We all know that in a modern society, economic growth is the new categorical imperative. But for many modern consumers, it makes no sense to keep spending. Poor people have no money, and thus can spend only by borrowing against their best interests. Better off people already have tons of stuff, and do not need more things.

The only way forward is through the familiar consumer manias that induce people to buy against their interests. It is well-known that these manias typically function at peak capacity around the holiday season, with consumers saying things like "My TV from last year is in beautiful, perfect condition, but this one is bigger and better."

But sometimes consumer rationality begins to rear its ugly head, prompting citizens toward unpatriotic activities like "making dinner" and "going for a walk." This year we're seeing some early warning signs, which is why the alert is ELEVATED. Remember, friends don't let friends spend time quietly at home.

-- The Tolerance and Openness Alert: GREEN = LOW


Fear is essential to an obedient, and thus peaceful, populace. In our modern complex world, fear, like so many things, has become less easy to control and direct. Back in the day, obvious enemies and threats like the USSR and "communism" could be trusted to reliably work everyone up into a frenzy.

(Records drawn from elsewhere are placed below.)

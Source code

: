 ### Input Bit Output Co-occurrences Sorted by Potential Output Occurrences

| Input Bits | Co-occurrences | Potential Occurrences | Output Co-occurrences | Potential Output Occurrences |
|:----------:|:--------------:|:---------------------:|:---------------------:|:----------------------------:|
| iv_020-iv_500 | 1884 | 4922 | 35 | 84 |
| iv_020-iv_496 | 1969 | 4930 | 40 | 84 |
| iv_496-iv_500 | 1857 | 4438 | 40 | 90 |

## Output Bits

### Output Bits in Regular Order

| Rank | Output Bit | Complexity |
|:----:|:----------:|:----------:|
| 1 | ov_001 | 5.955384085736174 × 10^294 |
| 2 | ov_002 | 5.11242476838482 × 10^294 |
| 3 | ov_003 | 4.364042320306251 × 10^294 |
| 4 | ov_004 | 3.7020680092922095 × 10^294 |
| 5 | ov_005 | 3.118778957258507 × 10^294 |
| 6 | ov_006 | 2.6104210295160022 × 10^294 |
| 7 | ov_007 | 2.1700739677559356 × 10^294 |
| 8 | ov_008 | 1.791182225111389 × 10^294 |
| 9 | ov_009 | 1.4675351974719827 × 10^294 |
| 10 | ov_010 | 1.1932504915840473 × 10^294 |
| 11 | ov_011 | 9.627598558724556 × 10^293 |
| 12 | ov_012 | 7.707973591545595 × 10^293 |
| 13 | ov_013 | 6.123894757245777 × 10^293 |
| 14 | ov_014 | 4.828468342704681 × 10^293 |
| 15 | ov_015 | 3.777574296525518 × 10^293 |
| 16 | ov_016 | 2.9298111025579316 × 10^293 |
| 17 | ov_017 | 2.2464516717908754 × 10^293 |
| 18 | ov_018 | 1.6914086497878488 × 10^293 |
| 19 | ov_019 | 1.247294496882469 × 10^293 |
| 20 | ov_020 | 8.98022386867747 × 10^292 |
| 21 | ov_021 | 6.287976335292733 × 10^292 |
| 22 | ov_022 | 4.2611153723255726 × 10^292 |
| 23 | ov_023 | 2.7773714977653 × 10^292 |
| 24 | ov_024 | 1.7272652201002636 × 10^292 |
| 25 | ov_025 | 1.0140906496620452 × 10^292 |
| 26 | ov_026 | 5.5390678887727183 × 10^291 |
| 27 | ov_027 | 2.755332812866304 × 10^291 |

Things are changing. With same-sex marriage on the rise, more and more mixed-race and ethnicity people being born, and a tendency to see people in other countries as "just people," good unifying sources of fear and hate may seem to be on the wane.

But a quick glance at virtually any unmoderated internet comments discussion will reassure anyone: fear and hatred are doing fine. A special shout-out here to Quebec for its ban on religious symbols in the workplace that allows "discreet cross pendants" or "star of David rings" but not Sikh turbans or other head scarves -- a classic expression of the "we know what we don't like when we see it" doctrine.
 
The Solidarity Alert: BLUE = GUARDED

Compared with other alerts, the issues here are complex and experts are divided over how likely threats from attempted solidarity are. On the one hand, ever since Governor Walker and his "Wisconsin budget repair bill," there's been an assumption that anti-solidarity legislation is working. In support of this, anti-solidarity forces point to high profile victories, such as the dismantling of the Occupy movements.

Other caution, however, that complacency is never the right response. Given the way the internet facilitates communication among people hoping to band together for common purposes, outbreaks of solidarity can never be far from us. Our rating the Alert Level at BLUE is a compromise among these divergent and opposite opinions.